Downturns have seen L&T gain disproportionate market share; upturn beginning augurs well for margins. L&T's E&C revenue and ebitda rose at 12% and 10% CAGR, respectively, in FY10-19, despite the weak capex environment.
The government’s budgetary (BE) capex allocation is up 26% YoY vs FY21 revised expenditure (RE). Overall capex, including public sector enterprises (PSEs), is up 5% YoY vs 2% YoY in FY21. L&T de-rated about 14% in the month following the Budget in February 2020, given the lack of infra focus. We cited that the company gains share in a downturn and should still manage to grow E&C in double-digits. However, the concern remained. Current Budget commentary should ease this. Maintain ‘buy’ with a SOTP-based PT of Rs1,745, valuing the core business at 10x EV/EBITDA FY23E (consol. PB 2.7x FY23E).
Roads see highest growth within key segments. Budgetary allocation to roads is up 32% YoY vs FY21 BE and 18% vs the RE. Within this, NHAI growth is lower at 14% YoY vs BE and 7% YoY vs RE. The finance minister indicated higher spend in Kerala, Tamil Nadu, West Bengal and Assam for roads. Railways is not as positive as it is up 34% YoY vs BE but down 11% vs RE in FY21E. It is likely that with the Dedicated Freight Corridor (DFC) commissioning and ramp up, railways review their needed capex plans in the light of it over the next 12 months. Defence capex muted and PSE capex down: PSE capex is down 13% YoY vs FY21E BE and down 10% YoY vs RE. This has capped overall capex rise to just 5% YoY. Defence capex is up 19% YoY vs BE but flattish on RE, which was revised higher by 18% in FY21E. Rafale delivery might have driven the rise in RE. We believe between higher indigenisation focus and rise in items banned for imports, domestic companies like L&T will see this portfolio grow at a higher rate.
Downturns have seen L&T gain disproportionate market share; upturn beginning augurs well for margins. L&T’s E&C revenue and ebitda rose at 12% and 10% CAGR, respectively, in FY10-19, despite the weak capex environment. One investor concern post FY21E Budget was overall capex rising just 2% YoY implying limited growth for L&T. However, there is no real correlation between this growth and L&T’s domestic revenue growth. We believe market share changes, sectoral diversification and higher state spending are the key reasons. With the current Budget directionally talking of growth, and overall spend seeing some higher rise, it bodes well for L&T’s margins as they should be in a position to choose projects with better profitability.
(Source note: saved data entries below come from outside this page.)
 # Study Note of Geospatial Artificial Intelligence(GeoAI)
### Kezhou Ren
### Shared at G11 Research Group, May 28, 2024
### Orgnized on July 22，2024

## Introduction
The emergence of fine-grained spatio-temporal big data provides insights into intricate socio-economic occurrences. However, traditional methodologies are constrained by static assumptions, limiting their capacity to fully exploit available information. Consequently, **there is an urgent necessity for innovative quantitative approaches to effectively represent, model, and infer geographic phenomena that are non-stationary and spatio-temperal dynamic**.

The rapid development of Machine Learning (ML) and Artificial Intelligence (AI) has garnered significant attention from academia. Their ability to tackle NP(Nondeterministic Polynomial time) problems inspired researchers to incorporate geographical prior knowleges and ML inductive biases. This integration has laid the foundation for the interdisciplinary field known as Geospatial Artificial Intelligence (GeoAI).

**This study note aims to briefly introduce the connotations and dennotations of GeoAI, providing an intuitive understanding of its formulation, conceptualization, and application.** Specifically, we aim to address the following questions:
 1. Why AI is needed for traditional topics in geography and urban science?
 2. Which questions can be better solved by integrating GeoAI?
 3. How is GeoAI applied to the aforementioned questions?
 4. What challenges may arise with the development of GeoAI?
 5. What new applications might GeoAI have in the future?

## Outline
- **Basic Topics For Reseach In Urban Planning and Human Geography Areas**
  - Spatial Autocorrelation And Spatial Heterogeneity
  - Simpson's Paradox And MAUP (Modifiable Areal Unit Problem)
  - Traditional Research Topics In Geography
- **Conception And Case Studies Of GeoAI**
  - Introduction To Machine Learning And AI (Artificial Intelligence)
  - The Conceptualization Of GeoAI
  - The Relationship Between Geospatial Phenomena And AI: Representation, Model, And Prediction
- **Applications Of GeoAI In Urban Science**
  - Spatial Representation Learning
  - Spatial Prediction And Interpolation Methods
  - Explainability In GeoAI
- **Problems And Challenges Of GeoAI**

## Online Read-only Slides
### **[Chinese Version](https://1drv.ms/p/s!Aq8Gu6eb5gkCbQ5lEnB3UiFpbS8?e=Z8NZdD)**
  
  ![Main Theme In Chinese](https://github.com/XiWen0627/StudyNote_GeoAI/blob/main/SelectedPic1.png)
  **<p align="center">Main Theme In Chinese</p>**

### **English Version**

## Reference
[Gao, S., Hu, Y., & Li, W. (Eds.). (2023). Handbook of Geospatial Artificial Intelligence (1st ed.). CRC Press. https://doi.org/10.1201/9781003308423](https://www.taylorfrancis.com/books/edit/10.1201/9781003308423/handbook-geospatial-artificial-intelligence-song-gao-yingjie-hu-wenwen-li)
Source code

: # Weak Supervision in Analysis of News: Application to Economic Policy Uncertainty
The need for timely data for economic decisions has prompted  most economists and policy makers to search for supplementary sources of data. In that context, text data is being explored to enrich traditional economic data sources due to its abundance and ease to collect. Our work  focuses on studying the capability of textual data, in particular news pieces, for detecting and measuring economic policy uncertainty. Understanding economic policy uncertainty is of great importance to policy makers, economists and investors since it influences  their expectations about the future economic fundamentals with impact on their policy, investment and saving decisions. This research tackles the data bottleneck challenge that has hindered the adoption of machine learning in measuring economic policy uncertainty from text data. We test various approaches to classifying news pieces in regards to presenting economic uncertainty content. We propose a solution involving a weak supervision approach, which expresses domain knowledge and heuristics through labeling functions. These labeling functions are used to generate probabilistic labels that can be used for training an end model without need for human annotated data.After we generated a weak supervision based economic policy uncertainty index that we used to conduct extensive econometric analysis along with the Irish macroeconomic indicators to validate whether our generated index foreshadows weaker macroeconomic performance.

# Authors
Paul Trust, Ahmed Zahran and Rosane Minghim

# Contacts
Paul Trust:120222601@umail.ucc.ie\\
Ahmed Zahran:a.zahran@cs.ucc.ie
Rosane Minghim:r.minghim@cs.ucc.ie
Company’s strategic five-year plan update in May-June 2021 and order flow momentum on low 9MCY20 base should be watched for. Budget has boosted confidence in medium-term order flow visibility for L&T as it also discussed setting up long-term debt financing institution for infrastructure, zero-coupon tax efficient bonds for infra companies and Rs2-trillion state support over and above the budgeted spend. Lakshya, L&T’s five-year strategic plan, ends in FY21 and any discussion on future capital allocation and ROE targets esp. w.r.t its finance subsidiary with the 4QFY21E results could be an additional upside trigger. Maintain ‘buy’ with a SOTP-based PT of Rs1,745, valuing the core business at 10x EV/EBITDA FY23E (consol. PB 2.7x FY23E). Risks: Management not following prudent capital allocation, the government infrastructure spend not reaching pre-Covid levels and growing.